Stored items
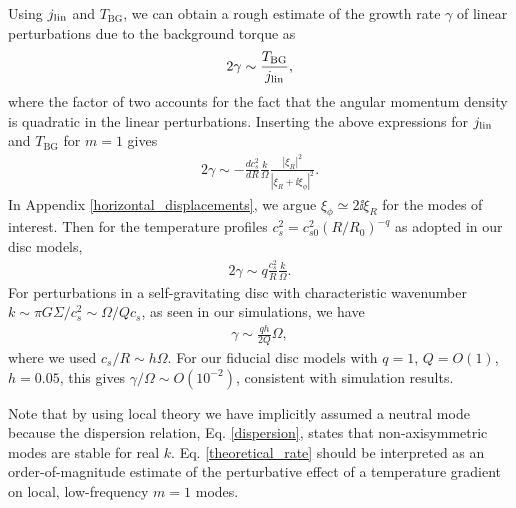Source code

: Using $j_\mathrm{lin}$ and $T_\mathrm{BG}$, we can obtain a rough estimate of
the growth rate $\gamma$ of linear perturbations due to the background
torque as  
\begin{align}
  2\gamma \sim \frac{T_\mathrm{BG}}{j_\mathrm{lin}},
\end{align}
where the factor of two accounts for the fact that the angular momentum
density is quadratic in the linear perturbations. Inserting the above
expressions for $j_\mathrm{lin}$ and $T_\mathrm{BG}$ for $m=1$ gives
\begin{align}
  2\gamma \sim
  -\frac{dc_s^2}{dR}\frac{k}{\Omega}\frac{|\xi_R|^2}{|\xi_R + \ii
    \xi_\phi|^2}. 
\end{align}
In Appendix \ref{horizontal_displacements}, we argue $\xi_\phi \simeq
2\ii \xi_R$ for the modes of interest. Then 
for the temperature profiles $c_s^2 = c_{s0}^2 (R/R_0)^{-q}$ as
adopted in our disc models,  
\begin{align}
  2\gamma \sim q\frac{c_s^2}{R}\frac{k}{\Omega}. 
\end{align}
For perturbations in a self-gravitating disc with characteristic
wavenumber $k \sim \pi G \Sigma/c_s^2 \sim \Omega/Q c_s$, as seen in
our simulations, we have 
\begin{align}\label{theoretical_rate}
  \gamma \sim \frac{qh}{2Q}\Omega,
\end{align}
where we used $c_s/R\sim h\Omega$. For our fiducial disc models with
$q=1$, $Q=O(1)$, $h=0.05$, this gives $\gamma/\Omega \sim O(10^{-2})$,
consistent with simulation results.  

Note that by using local theory we have implicitly
assumed a neutral mode because the dispersion relation,
Eq. \ref{dispersion}, states that non-axisymmetric modes are
stable for real $k$. Eq. \ref{theoretical_rate} should be interpreted
as an order-of-magnitude estimate of the perturbative effect of a
temperature gradient on local, low-frequency $m=1$ modes.  

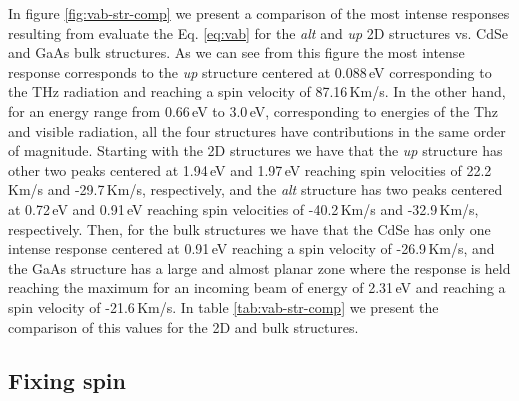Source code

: \documentclass[prb,11pt,tightenlines,twocolumn,aps]{revtex4-1}
\begin{document}
In figure \ref{fig:vab-str-comp} we present a comparison of the most intense
responses resulting from evaluate the Eq. \eqref{eq:vab} for the \emph{alt} and
\emph{up} 2D structures vs. CdSe and GaAs bulk structures. As we can see from
this figure the most intense response corresponds to the \emph{up} structure
centered at 0.088\,eV corresponding to the THz radiation and reaching a
spin velocity of 87.16\,Km/s.
% 
In the other hand, for an energy range from 0.66\,eV to 3.0\,eV, corresponding
to energies of the Thz and visible radiation, all the four structures have
contributions in the same order of magnitude.
% 
Starting with the 2D structures we have that the \emph{up} structure has other
two peaks centered at 1.94\,eV and 1.97\,eV reaching spin velocities of
22.2\,Km/s and -29.7\,Km/s, respectively, and the \emph{alt} structure has two
peaks centered at 0.72\,eV and 0.91\,eV reaching spin velocities of -40.2\,Km/s
and -32.9\,Km/s, respectively.
% 
Then, for the bulk structures we have that the CdSe has only one intense
response centered at 0.91\,eV reaching a spin velocity of -26.9\,Km/s, and the
GaAs structure has a large and almost planar zone where the response is held
reaching the maximum for an incoming beam of energy of 2.31\,eV and reaching a
spin velocity of -21.6\,Km/s.
% 
In table \ref{tab:vab-str-comp} we present the comparison of this values for the
2D and bulk structures.
% 




\subsection{Fixing spin} %
\label{sec:res-fixspin}


\end{document}
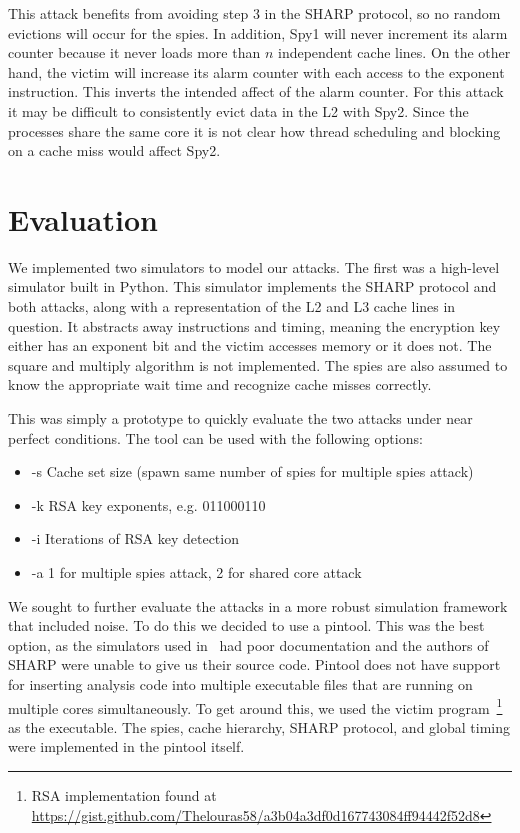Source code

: \documentclass[12pt]{article}
\begin{document}
This attack benefits from avoiding step $3$ in the SHARP protocol, so no random evictions will occur for the spies.
In addition, Spy1 will never increment its alarm counter because it never loads more than $n$ independent cache lines.
On the other hand, the victim will increase its alarm counter with each access to the exponent instruction.
This inverts the intended affect of the alarm counter.
For this attack it may be difficult to consistently evict data in the L2 with Spy2.
Since the processes share the same core it is not clear how thread scheduling and blocking on a cache miss would affect Spy2.

\section{Evaluation}

We implemented two simulators to model our attacks.
The first was a high-level simulator built in Python.
This simulator implements the SHARP protocol and both attacks, along with a representation of the L2 and L3 cache lines in question.
It abstracts away instructions and timing, meaning the encryption key either has an exponent bit and the victim accesses memory or it does not.
The square and multiply algorithm is not implemented.
The spies are also assumed to know the appropriate wait time and recognize cache misses correctly.

This was simply a prototype to quickly evaluate the two attacks under near perfect conditions.
The tool can be used with the following options:

\begin{itemize}
\item -s  Cache set size (spawn same number of spies for multiple spies attack)
\item -k  RSA key exponents, e.g. 011000110
\item -i  Iterations of RSA key detection
\item -a 1 for multiple spies attack, 2 for shared core attack
\end{itemize}

We sought to further evaluate the attacks in a more robust simulation framework that included noise.
To do this we decided to use a pintool.
This was the best option, as the simulators used in~\cite{sharp,howSharp} had poor documentation and the authors of SHARP were unable to give us their source code.
Pintool does not have support for inserting analysis code into multiple executable files that are running on multiple cores simultaneously. 
To get around this, we used the victim program~\footnote{RSA implementation found at \\\url{https://gist.github.com/Thelouras58/a3b04a3df0d167743084ff94442f52d8}} as the executable.
The spies, cache hierarchy, SHARP protocol, and global timing were implemented in the pintool itself.
\end{document}
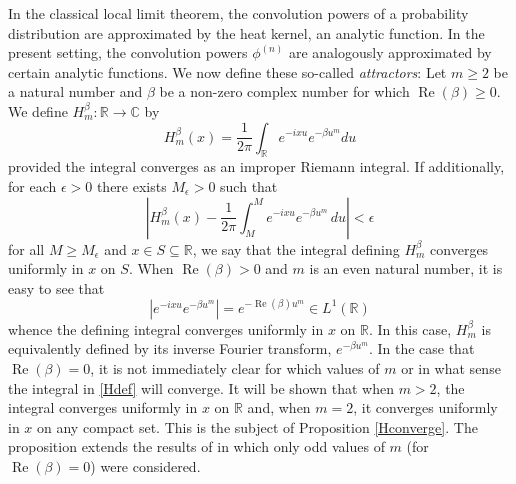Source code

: \documentclass{article}
\theoremstyle{theorem}
\theoremstyle{remark}
\renewcommand\Re{\operatorname{Re}}%
\begin{document}
\noindent In the classical local limit theorem, the convolution powers of a
probability distribution are approximated by the heat kernel, an analytic
function. In the present setting, the convolution
powers $\phi^{(n)}$ are analogously approximated by certain analytic
functions. We now define these so-called \emph{attractors}: Let $m\geq 2$ be a natural
number and $\beta$ be a non-zero complex number for which $\Re(\beta)\geq 0$. We define $H_m^{\beta}:\mathbb{R}\rightarrow\mathbb{C}$ by
\begin{equation}\label{Hdef}
H_m^{\beta}(x)=\frac{1}{2\pi}\int_{\mathbb{R}}e^{-i xu}e^{-\beta u^m}du
\end{equation}
provided the integral converges as an improper Riemann integral. If additionally, for each $\epsilon>0$ there exists $M_\epsilon>0$ such that
\begin{equation*}
\left|H_m^{\beta}(x)-\frac{1}{2\pi}\int_M^Me^{-ixu}e^{-\beta u^m}\,du\right|<\epsilon
\end{equation*}
for all $M\geq M_\epsilon$ and $x\in S\subseteq\mathbb{R}$, we say that the integral defining $H_m^{\beta}$ converges uniformly in $x$ on $S$. When $\Re(\beta)>0$  and $m$ is an even natural number, it is easy to see that 
\begin{equation*}
 |e^{-i xu}e^{-\beta u^m}|= e^{-\Re(\beta)u^m}\in L^1(\mathbb{R})
\end{equation*}
whence the defining integral converges uniformly in $x$ on $\mathbb{R}$. In this case, $H_m^{\beta}$ is equivalently defined by its inverse Fourier transform, $e^{-\beta u^m}$. In the case that $\Re(\beta)=0$, it is not immediately clear for which values of $m$ or in what sense the integral in \eqref{Hdef} will converge. It will be shown that when $m>2$, the integral converges uniformly in $x$ on $\mathbb{R}$ and, when $m=2$, it converges uniformly in $x$ on any compact set. This is the subject of Proposition \ref{Hconverge}. The proposition extends the results of \cite{TNEG} in which only odd values of $m$ (for $\Re(\beta)=0$) were considered. \\
\end{document}

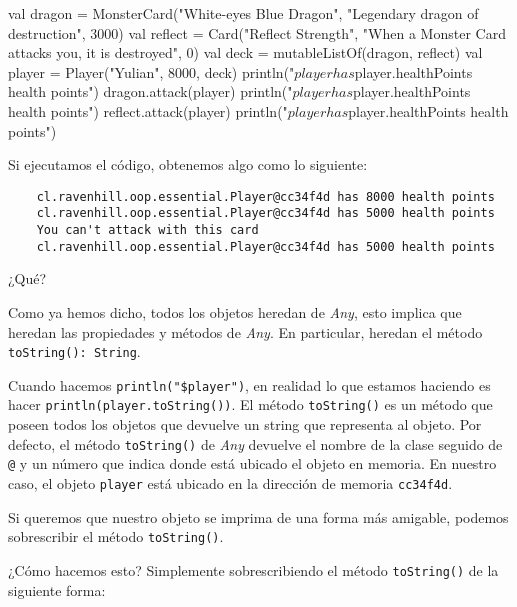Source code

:   \begin{kotlin}
    val dragon = MonsterCard("White-eyes Blue Dragon", "Legendary dragon of destruction", 3000)
    val reflect = Card("Reflect Strength", "When a Monster Card attacks you, it is destroyed", 0)
    val deck = mutableListOf(dragon, reflect)
    val player = Player("Yulian", 8000, deck)
    println("$player has ${player.healthPoints} health points")
    dragon.attack(player)
    println("$player has ${player.healthPoints} health points")
    reflect.attack(player)
    println("$player has ${player.healthPoints} health points")
  \end{kotlin}

  Si ejecutamos el código, obtenemos algo como lo siguiente:

  \begin{verbatim}
    cl.ravenhill.oop.essential.Player@cc34f4d has 8000 health points
    cl.ravenhill.oop.essential.Player@cc34f4d has 5000 health points
    You can't attack with this card
    cl.ravenhill.oop.essential.Player@cc34f4d has 5000 health points
  \end{verbatim}

  \begin{center}
    ¿Qué?
  \end{center}

  Como ya hemos dicho, todos los objetos heredan de \textit{Any}, esto implica que heredan las 
  propiedades y métodos de \textit{Any}.
  En particular, heredan el método \texttt{toString(): String}.

  Cuando hacemos \texttt{println("\$player")}, en realidad lo que estamos haciendo es hacer 
  \texttt{println(player.toString())}.
  El método \texttt{toString()} es un método que poseen todos los objetos que devuelve un string
  que representa al objeto.
  Por defecto, el método \texttt{toString()} de \textit{Any} devuelve el nombre de la clase seguido
  de \texttt{@} y un número que indica donde está ubicado el objeto en memoria.
  En nuestro caso, el objeto \texttt{player} está ubicado en la dirección de memoria 
  \texttt{cc34f4d}.

  \begin{defaultbox}
    Si queremos que nuestro objeto se imprima de una forma más amigable, podemos sobrescribir el
    método \texttt{toString()}.
  \end{defaultbox}

  ¿Cómo hacemos esto?
  Simplemente sobrescribiendo el método \texttt{toString()} de la siguiente forma:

- _WORK ORDER_
Give again, word for word, every line from the top of the entries above to the line holding "responses resulting from", both included. Leave the pictures out.

- _RESULT FOR THIS TASK_
Source code

: Using $j_\mathrm{lin}$ and $T_\mathrm{BG}$, we can obtain a rough estimate of
the growth rate $\gamma$ of linear perturbations due to the background
torque as  
\begin{align}
  2\gamma \sim \frac{T_\mathrm{BG}}{j_\mathrm{lin}},
\end{align}
where the factor of two accounts for the fact that the angular momentum
density is quadratic in the linear perturbations. Inserting the above
expressions for $j_\mathrm{lin}$ and $T_\mathrm{BG}$ for $m=1$ gives
\begin{align}
  2\gamma \sim
  -\frac{dc_s^2}{dR}\frac{k}{\Omega}\frac{|\xi_R|^2}{|\xi_R + \ii
    \xi_\phi|^2}. 
\end{align}
In Appendix \ref{horizontal_displacements}, we argue $\xi_\phi \simeq
2\ii \xi_R$ for the modes of interest. Then 
for the temperature profiles $c_s^2 = c_{s0}^2 (R/R_0)^{-q}$ as
adopted in our disc models,  
\begin{align}
  2\gamma \sim q\frac{c_s^2}{R}\frac{k}{\Omega}. 
\end{align}
For perturbations in a self-gravitating disc with characteristic
wavenumber $k \sim \pi G \Sigma/c_s^2 \sim \Omega/Q c_s$, as seen in
our simulations, we have 
\begin{align}\label{theoretical_rate}
  \gamma \sim \frac{qh}{2Q}\Omega,
\end{align}
where we used $c_s/R\sim h\Omega$. For our fiducial disc models with
$q=1$, $Q=O(1)$, $h=0.05$, this gives $\gamma/\Omega \sim O(10^{-2})$,
consistent with simulation results.  

Note that by using local theory we have implicitly
assumed a neutral mode because the dispersion relation,
Eq. \ref{dispersion}, states that non-axisymmetric modes are
stable for real $k$. Eq. \ref{theoretical_rate} should be interpreted
as an order-of-magnitude estimate of the perturbative effect of a
temperature gradient on local, low-frequency $m=1$ modes.  

Source code

: \documentclass[prb,11pt,tightenlines,twocolumn,aps]{revtex4-1}
\begin{document}
In figure \ref{fig:vab-str-comp} we present a comparison of the most intense
responses resulting from evaluate the Eq. \eqref{eq:vab} for the \emph{alt} and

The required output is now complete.